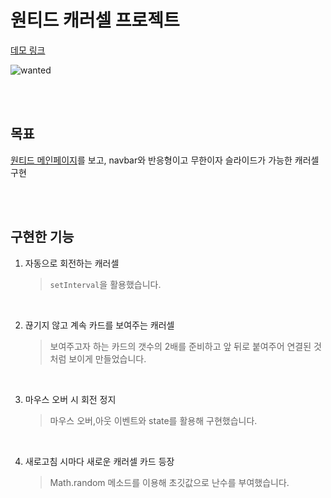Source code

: # 원티드 캐러셀 프로젝트

[데모 링크](https://preonboarding-wanted-wook.netlify.app/)

![wanted](https://user-images.githubusercontent.com/80494742/150234404-88e1661a-aff2-4d93-8cac-6f34c3f825bd.gif)

<br><br>
        
## 목표

[원티드 메인페이지](https://www.wanted.co.kr/)를 보고, navbar와 반응형이고 무한이자 슬라이드가 가능한 캐러셀 구현

<br><br>

## 구현한 기능

1. 자동으로 회전하는 캐러셀  
    >`setInterval`을 활용했습니다.

<br>

2.  끊기지 않고 계속 카드를 보여주는 캐러셀  
    > 보여주고자 하는 카드의 갯수의 2배를 준비하고 앞 뒤로 붙여주어 연결된 것 처럼 보이게 만들었습니다.

<br>

3.  마우스 오버 시 회전 정지  
    > 마우스 오버,아웃 이벤트와 state를 활용해 구현했습니다.

<br>

4.  새로고침 시마다 새로운 캐러셀 카드 등장  
    > Math.random 메소드를 이용해 초깃값으로 난수를 부여했습니다.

* What is needed *
Select every line in the records above that contains the word "wanted".

* Task response *
[데모 링크](https://preonboarding-wanted-wook.netlify.app/)
![wanted](https://user-images.githubusercontent.com/80494742/150234404-88e1661a-aff2-4d93-8cac-6f34c3f825bd.gif)
[원티드 메인페이지](https://www.wanted.co.kr/)를 보고, navbar와 반응형이고 무한이자 슬라이드가 가능한 캐러셀 구현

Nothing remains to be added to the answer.